I absolutely don’t think vibe coding or barely supervised agents will replace coders, like outsourcing claimed to, and in some cases did and still does. And outsourcing absolutely affected the job market. If the whole thing does improve and doesn’t turn out to be too wildly unprofitable to survive, what it will do is allow good quality coders— people who understand what can and can’t go without being heavily scrutinized— to do a lot more work. That is a totally different force than outsourcing, which to some extent, assumed software developers were all basically fungible code monkeys at some level.
There's a lot to unpack here. I agree - outsourcing did affect the job market. You're just seeing the negative (US) side. If anything outsourcing was hugely beneficial to the Indian market where most of those contracts landed. My point was that it was sold as a solution that didn't net the value proposition it claimed. And that is why I've said AI is not immune to being cyclical, just like outsourcing. AI is being sold as worker replacement. It's not even close and if it were then OpenAI, Anthropic and Google would have all replaced a lot of people and wouldn't be allowing you and I to use their tool for $20/month. When it does get that good we will no longer be able to afford using these "enterprise" tools.
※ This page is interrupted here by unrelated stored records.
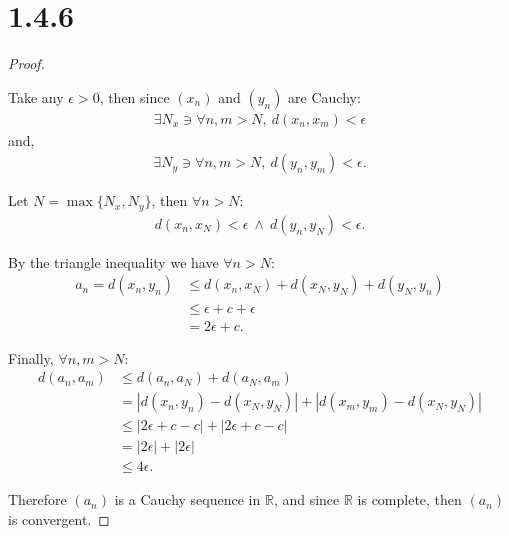 \documentclass{article}
\begin{document}
\section*{1.4.6}
\begin{proof}
  $ $

  Take any $\epsilon > 0$, then since $(x_n)$ and $(y_n)$ are Cauchy:
  \begin{align*}
    \exists N_x \ni \forall n,m > N, \: d(x_n, x_m) < \epsilon
  \end{align*}
  and,
  \begin{align*}
    \exists N_y \ni \forall n,m > N, \: d(y_n, y_m) < \epsilon.
  \end{align*}

  Let $N = \max \lbrace N_x, N_y \rbrace$, then $\forall n > N$:
  \begin{align*}
    d(x_n, x_N) < \epsilon \: \land \: d(y_n, y_N) < \epsilon.
  \end{align*}

  By the triangle inequality we have $\forall n > N$:
  \begin{align*}
    a_n = d(x_n, y_n) &\leq d(x_n, x_N) + d(x_N, y_N) + d(y_N, y_n) \\
    &\leq \epsilon + c + \epsilon \\
    &=  2\epsilon + c.
  \end{align*}

  Finally, $\forall n,m > N$:
  \begin{align*}
    d(a_n, a_m) &\leq d(a_n, a_N) + d(a_N, a_m) \\
    &= |d(x_n, y_n) - d(x_N, y_N)| + |d(x_m, y_m) - d(x_N, y_N)| \\
    &\leq |2\epsilon + c - c| + |2\epsilon + c - c| \\
    &= |2\epsilon| + |2\epsilon| \\
    &\leq 4\epsilon.
  \end{align*}

  Therefore $(a_n)$ is a Cauchy sequence in $\mathbb{R}$,
  and since $\mathbb{R}$ is complete, then $(a_n)$ is convergent.

\end{proof}

\newpage
\end{document}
With respect to profitability - there's none in sight. When JP Morgan [0] is saying that $650B in annual revenue is needed to make a paltry 10% on investment there is no way any sane financial institution would pump more money into that sunk cost. Yet, here we are building billions of dollars in datacenters for what... Mediocre chat bots? Again these thing don't think. They don't reason. They're massive word graphs being used in clever ways with cute, humanizing descriptions. Are they useful for helping a human parse way more information than we can reason about at once? For sure! But that's not worth trillions in investment and won't yield multiples of the input. In fact I'd argue the AI landscape would be much better off if the dollars stopped flowing because that would mean real research would need to be done in a much more efficient and effective manner. Instead we're paying individual people hundreds of millions of dollars who, and good for them, have no clue or care on what actually happens with AI because: money in the bank. No, AI in it's current form is not profitable, and it's not going to be if we continue down this path. We've literally spent world changing sums of money on models that are used to create art that will displace the original creators well before they will solve any level of useful world problems.
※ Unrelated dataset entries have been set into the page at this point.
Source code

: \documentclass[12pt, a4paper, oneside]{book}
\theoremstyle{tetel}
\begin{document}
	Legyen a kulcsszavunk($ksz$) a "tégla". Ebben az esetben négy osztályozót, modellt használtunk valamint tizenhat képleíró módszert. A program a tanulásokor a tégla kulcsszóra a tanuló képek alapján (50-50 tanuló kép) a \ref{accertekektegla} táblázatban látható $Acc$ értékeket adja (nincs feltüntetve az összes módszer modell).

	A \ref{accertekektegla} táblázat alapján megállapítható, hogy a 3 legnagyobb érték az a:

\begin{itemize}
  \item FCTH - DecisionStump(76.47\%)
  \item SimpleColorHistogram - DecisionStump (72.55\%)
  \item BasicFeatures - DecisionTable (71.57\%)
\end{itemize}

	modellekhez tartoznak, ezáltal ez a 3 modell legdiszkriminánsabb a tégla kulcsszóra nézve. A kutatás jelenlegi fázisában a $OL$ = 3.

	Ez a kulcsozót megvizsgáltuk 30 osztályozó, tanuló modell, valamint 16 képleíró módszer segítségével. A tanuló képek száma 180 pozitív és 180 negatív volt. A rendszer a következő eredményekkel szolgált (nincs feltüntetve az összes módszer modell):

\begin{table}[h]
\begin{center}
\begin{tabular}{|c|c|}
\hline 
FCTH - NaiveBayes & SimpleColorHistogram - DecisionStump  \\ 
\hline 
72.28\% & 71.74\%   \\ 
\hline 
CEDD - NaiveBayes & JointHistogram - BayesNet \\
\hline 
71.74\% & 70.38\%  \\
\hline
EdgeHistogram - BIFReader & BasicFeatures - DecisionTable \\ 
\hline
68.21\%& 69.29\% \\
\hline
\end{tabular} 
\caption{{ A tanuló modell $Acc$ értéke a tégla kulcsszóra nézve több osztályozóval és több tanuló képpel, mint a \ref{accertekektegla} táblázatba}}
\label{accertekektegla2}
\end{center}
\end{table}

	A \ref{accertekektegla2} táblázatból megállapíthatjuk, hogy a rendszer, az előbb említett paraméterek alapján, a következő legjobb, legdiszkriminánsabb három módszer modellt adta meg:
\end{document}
Finally, and to your last point: "...good quality coders...". How long do you think that will be a thing with respect to how this is all unfolding? Am I writing better code (I'm not a programmer by day) with LLMs? Yes and no. Yes when I need to build a visually appealing UI for something. And yes when it comes to a framework. But what I've found is if I don't put all of the right pieces in the right places before I start I end up with an untenable mess into the first couple thousand lines of that code. So if people stop becoming "good quality programmers" then what? These models only get better with better training data and the web will continue to go insular against these IP stealing efforts. The data isn't free, it never has been. And this is why we're now hearing the trope of "world models". A way to ask for trillions more to provide millionths of a penny on the invested dollar.